PROBLEM REQUIREMENTS: Exactly as written, print out each entry in the data, with no pictures.

RECORDS SHOWN Start Marker

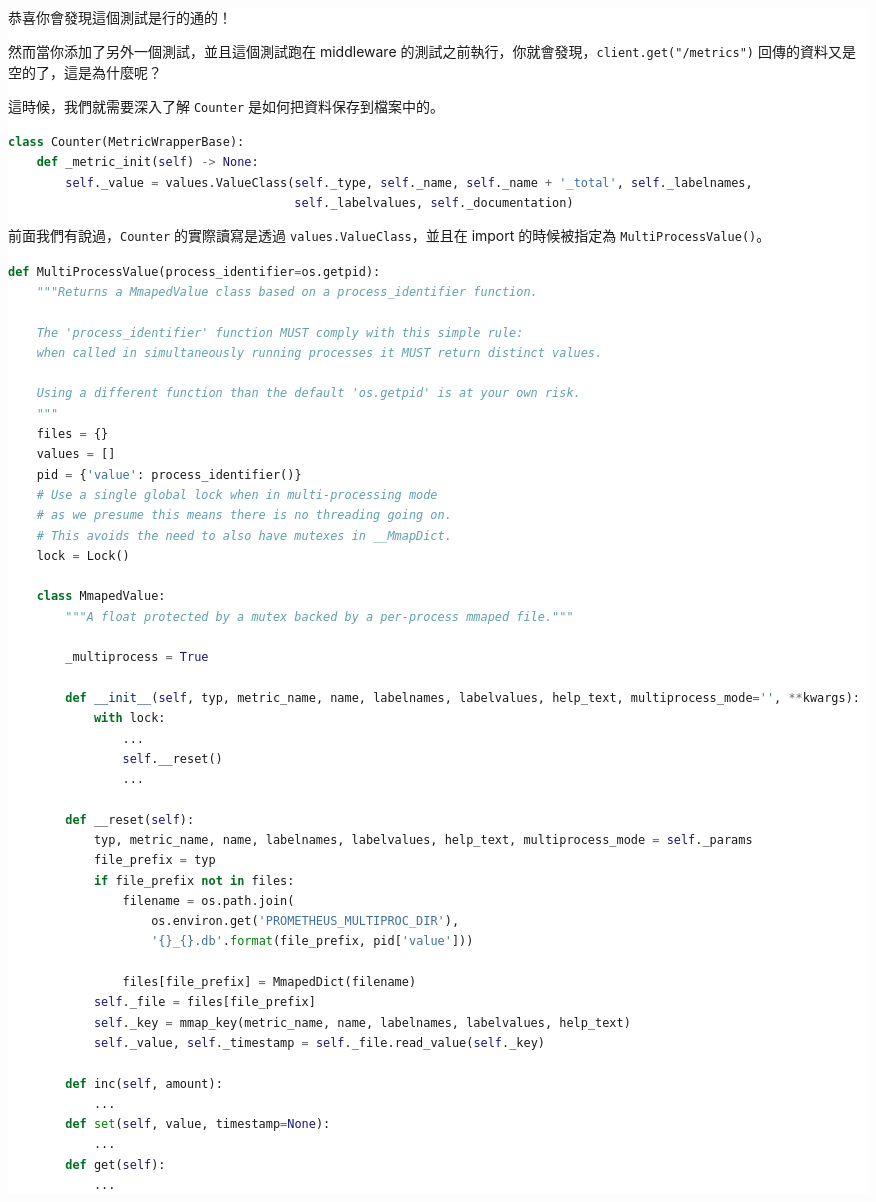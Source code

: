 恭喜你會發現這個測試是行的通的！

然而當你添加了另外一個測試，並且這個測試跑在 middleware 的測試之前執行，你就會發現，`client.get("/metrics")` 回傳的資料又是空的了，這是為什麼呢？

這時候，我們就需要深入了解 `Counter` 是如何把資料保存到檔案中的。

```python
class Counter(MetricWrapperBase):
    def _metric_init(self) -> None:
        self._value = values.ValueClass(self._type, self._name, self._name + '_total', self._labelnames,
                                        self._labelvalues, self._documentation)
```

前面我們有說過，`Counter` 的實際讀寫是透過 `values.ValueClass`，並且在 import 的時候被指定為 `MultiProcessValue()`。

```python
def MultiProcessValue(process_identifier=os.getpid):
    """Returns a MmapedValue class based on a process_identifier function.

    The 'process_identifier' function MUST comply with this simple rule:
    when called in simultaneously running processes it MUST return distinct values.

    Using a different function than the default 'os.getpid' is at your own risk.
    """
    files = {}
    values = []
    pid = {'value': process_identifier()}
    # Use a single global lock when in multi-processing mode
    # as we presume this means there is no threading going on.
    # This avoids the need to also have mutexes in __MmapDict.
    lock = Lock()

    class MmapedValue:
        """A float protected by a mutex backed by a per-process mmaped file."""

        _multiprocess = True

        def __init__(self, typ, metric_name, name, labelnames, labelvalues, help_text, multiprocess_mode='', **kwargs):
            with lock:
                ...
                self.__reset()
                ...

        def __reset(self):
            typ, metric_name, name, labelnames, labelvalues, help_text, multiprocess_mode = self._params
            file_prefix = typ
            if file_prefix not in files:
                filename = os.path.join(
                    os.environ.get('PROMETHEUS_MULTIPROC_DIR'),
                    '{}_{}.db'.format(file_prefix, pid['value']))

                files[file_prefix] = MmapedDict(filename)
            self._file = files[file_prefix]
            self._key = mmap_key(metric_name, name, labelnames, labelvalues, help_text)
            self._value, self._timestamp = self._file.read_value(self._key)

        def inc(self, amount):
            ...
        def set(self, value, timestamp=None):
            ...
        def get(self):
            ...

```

RECORDS SHOWN End Marker

EXERCISE SOLUTION:
Source code

: 恭喜你會發現這個測試是行的通的！

然而當你添加了另外一個測試，並且這個測試跑在 middleware 的測試之前執行，你就會發現，`client.get("/metrics")` 回傳的資料又是空的了，這是為什麼呢？

這時候，我們就需要深入了解 `Counter` 是如何把資料保存到檔案中的。

```python
class Counter(MetricWrapperBase):
    def _metric_init(self) -> None:
        self._value = values.ValueClass(self._type, self._name, self._name + '_total', self._labelnames,
                                        self._labelvalues, self._documentation)
```

前面我們有說過，`Counter` 的實際讀寫是透過 `values.ValueClass`，並且在 import 的時候被指定為 `MultiProcessValue()`。

```python
def MultiProcessValue(process_identifier=os.getpid):
    """Returns a MmapedValue class based on a process_identifier function.

    The 'process_identifier' function MUST comply with this simple rule:
    when called in simultaneously running processes it MUST return distinct values.

    Using a different function than the default 'os.getpid' is at your own risk.
    """
    files = {}
    values = []
    pid = {'value': process_identifier()}
    # Use a single global lock when in multi-processing mode
    # as we presume this means there is no threading going on.
    # This avoids the need to also have mutexes in __MmapDict.
    lock = Lock()

    class MmapedValue:
        """A float protected by a mutex backed by a per-process mmaped file."""

        _multiprocess = True

        def __init__(self, typ, metric_name, name, labelnames, labelvalues, help_text, multiprocess_mode='', **kwargs):
            with lock:
                ...
                self.__reset()
                ...

        def __reset(self):
            typ, metric_name, name, labelnames, labelvalues, help_text, multiprocess_mode = self._params
            file_prefix = typ
            if file_prefix not in files:
                filename = os.path.join(
                    os.environ.get('PROMETHEUS_MULTIPROC_DIR'),
                    '{}_{}.db'.format(file_prefix, pid['value']))

                files[file_prefix] = MmapedDict(filename)
            self._file = files[file_prefix]
            self._key = mmap_key(metric_name, name, labelnames, labelvalues, help_text)
            self._value, self._timestamp = self._file.read_value(self._key)

        def inc(self, amount):
            ...
        def set(self, value, timestamp=None):
            ...
        def get(self):
            ...

```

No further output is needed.